In her powerful conversation with Raj Shamani, Captain Yashika Tyagi—decorated officer and one of India’s few women to have served in high-stakes field operations—didn’t mince words. “We were once just buying weapons from abroad. Today, we’re building them, launching them, and even selling them. That’s a big leap.” Her sentiment captures the essence of India’s evolving defence strategy—no longer just a buyer, but a global player.
Take the BrahMos missile, for instance. Developed in partnership with Russia, this supersonic cruise missile once represented our dependence. Now, it’s a symbol of India's growing military-industrial complex. India selling BrahMos to the Philippines isn’t just a deal—it’s a statement. As Captain Tyagi put it, “We’re finally realising the power of Indian engineering backed by military discipline.”
India's inventory of vintage platforms—Russian T-90s, MiG-29s, and Sukhoi Su-30s—is less but more supplemented by indigenously manufactured Tejas fighter planes, Arjun tanks, and Pinaka rocket launchers. "The battlefield waits for no one," cautions Captain Tyagi, setting the tone in indigenous and local platforms. That is why India also is set to retire older platforms such as the MiG-21, infamous for its crash record.

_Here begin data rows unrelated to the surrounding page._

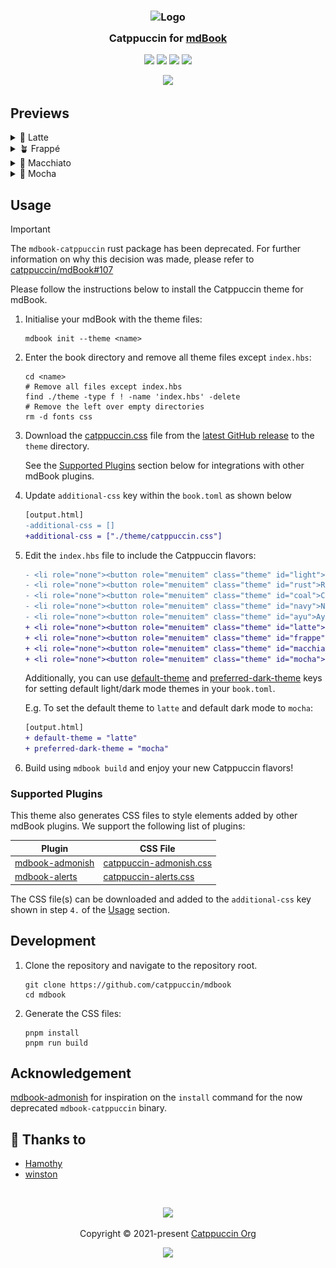 <h3 align="center">
	<img src="https://raw.githubusercontent.com/catppuccin/catppuccin/main/assets/logos/exports/1544x1544_circle.png" width="100" alt="Logo"/><br/>
	<img src="https://raw.githubusercontent.com/catppuccin/catppuccin/main/assets/misc/transparent.png" height="30" width="0px"/>
	Catppuccin for <a href="https://rust-lang.github.io/mdBook/">mdBook</a>
	<img src="https://raw.githubusercontent.com/catppuccin/catppuccin/main/assets/misc/transparent.png" height="30" width="0px"/>
</h3>

<p align="center">
	<a href="https://github.com/catppuccin/mdBook/stargazers"><img src="https://img.shields.io/github/stars/catppuccin/mdBook?colorA=363a4f&colorB=b7bdf8&style=for-the-badge"></a>
	<a href="https://github.com/catppuccin/mdBook/issues"><img src="https://img.shields.io/github/issues/catppuccin/mdBook?colorA=363a4f&colorB=f5a97f&style=for-the-badge"></a>
	<a href="https://github.com/catppuccin/mdBook/contributors"><img src="https://img.shields.io/github/contributors/catppuccin/mdBook?colorA=363a4f&colorB=a6da95&style=for-the-badge"></a>
	<a href="https://crates.io/crates/mdbook-catppuccin"><img src="https://img.shields.io/crates/v/mdbook-catppuccin?colorA=363a4f&colorB=ee99a0&style=for-the-badge"></a>
</p>

<p align="center">
	<img src="assets/catwalk.webp"/>
</p>

## Previews

<details>
<summary>🌻 Latte</summary>
<img src="assets/latte.webp"/>
</details>
<details>
<summary>🪴 Frappé</summary>
<img src="assets/frappe.webp"/>
</details>
<details>
<summary>🌺 Macchiato</summary>
<img src="assets/macchiato.webp"/>
</details>
<details>
<summary>🌿 Mocha</summary>
<img src="assets/mocha.webp"/>
</details>

## Usage

> [!IMPORTANT]  
> The `mdbook-catppuccin` rust package has been deprecated. For further information
> on why this decision was made, please refer to
> [catppuccin/mdBook#107](https://github.com/catppuccin/mdBook/issues/107)
>
> Please follow the instructions below to install the Catppuccin theme for mdBook.

1. Initialise your mdBook with the theme files:

   ```shell
   mdbook init --theme <name>
   ```

2. Enter the book directory and remove all theme files except `index.hbs`:

   ```shell
   cd <name>
   # Remove all files except index.hbs
   find ./theme -type f ! -name 'index.hbs' -delete
   # Remove the left over empty directories
   rm -d fonts css
   ```

3. Download the [catppuccin.css](https://github.com/catppuccin/mdBook/releases/latest/download/catppuccin.css)
   file from the [latest GitHub release](https://github.com/catppuccin/mdBook/releases/latest) to the `theme`
   directory.

   See the [Supported Plugins](#supported-plugins) section below for integrations with other
   mdBook plugins.

4. Update `additional-css` key within the `book.toml` as shown below

   ```diff
   [output.html]
   -additional-css = []
   +additional-css = ["./theme/catppuccin.css"]
   ```

5. Edit the `index.hbs` file to include the Catppuccin flavors:

   ```diff
   - <li role="none"><button role="menuitem" class="theme" id="light">Light</button></li>
   - <li role="none"><button role="menuitem" class="theme" id="rust">Rust</button></li>
   - <li role="none"><button role="menuitem" class="theme" id="coal">Coal</button></li>
   - <li role="none"><button role="menuitem" class="theme" id="navy">Navy</button></li>
   - <li role="none"><button role="menuitem" class="theme" id="ayu">Ayu</button></li>
   + <li role="none"><button role="menuitem" class="theme" id="latte">Latte</button></li>
   + <li role="none"><button role="menuitem" class="theme" id="frappe">Frappé</button></li>
   + <li role="none"><button role="menuitem" class="theme" id="macchiato">Macchiato</button></li>
   + <li role="none"><button role="menuitem" class="theme" id="mocha">Mocha</button></li>
   ```

   Additionally, you can use
   [default-theme](https://rust-lang.github.io/mdBook/format/configuration/renderers.html?highlight=default-theme#html-renderer-options)
   and
   [preferred-dark-theme](https://rust-lang.github.io/mdBook/format/configuration/renderers.html?highlight=preferred-dark-theme#html-renderer-options)
   keys for setting default light/dark mode themes in your `book.toml`.

   E.g. To set the default theme to `latte` and default dark mode to `mocha`:

   ```diff
   [output.html]
   + default-theme = "latte"
   + preferred-dark-theme = "mocha"
   ```

6. Build using `mdbook build` and enjoy your new Catppuccin flavors!

### Supported Plugins

This theme also generates CSS files to style elements added by other mdBook
plugins. We support the following list of plugins:

| Plugin                                                            | CSS File                                                                                                         |
| ----------------------------------------------------------------- | ---------------------------------------------------------------------------------------------------------------- |
| [mdbook-admonish](https://github.com/tommilligan/mdbook-admonish) | [catppuccin-admonish.css](https://github.com/catppuccin/mdBook/releases/latest/download/catppuccin-admonish.css) |
| [mdbook-alerts](https://github.com/lambdalisue/rs-mdbook-alerts)  | [catppuccin-alerts.css](https://github.com/catppuccin/mdBook/releases/latest/download/catppuccin-alerts.css)     |

The CSS file(s) can be downloaded and added to the `additional-css` key shown
in step `4.` of the [Usage](#usage) section.

## Development

1. Clone the repository and navigate to the repository root.

   ```shell
   git clone https://github.com/catppuccin/mdbook
   cd mdbook
   ```

2. Generate the CSS files:

   ```shell
   pnpm install
   pnpm run build
   ```

## Acknowledgement

[mdbook-admonish](https://github.com/tommilligan/mdbook-admonish) for
inspiration on the `install` command for the now deprecated `mdbook-catppuccin`
binary.

## 💝 Thanks to

- [Hamothy](https://github.com/sgoudham)
- [winston](https://github.com/nekowinston)

&#160;

<p align="center">
	<img src="https://raw.githubusercontent.com/catppuccin/catppuccin/main/assets/footers/gray0_ctp_on_line.svg?sanitize=true" />
</p>

<p align="center">
	Copyright &copy; 2021-present <a href="https://github.com/catppuccin" target="_blank">Catppuccin Org</a>
</p>

<p align="center">
	<a href="https://github.com/catppuccin/catppuccin/blob/main/LICENSE"><img src="https://img.shields.io/static/v1.svg?style=for-the-badge&label=License&message=MIT&logoColor=d9e0ee&colorA=363a4f&colorB=b7bdf8"/></a>
</p>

Indian military might was in all its splendor as Operation Sindoor. West Asian crisis evacuation wasn't logistics—it was war-level planning. IAF's C-17 Globemaster, IL-76, and Mi-17 helicopters were choreographed with Indian Navy ships like INS Sumedha and INS Teg. "That's the real power—not firepower, but speed, coordination, and heart," Captain Tyagi claimed.
India's military doctrine is undergoing a mindset shift: from reactive to proactive, from imported to indigenous, from silent power to strategic exporter. In Tyagi’s words, “We are not just protecting borders anymore. We’re defining them.”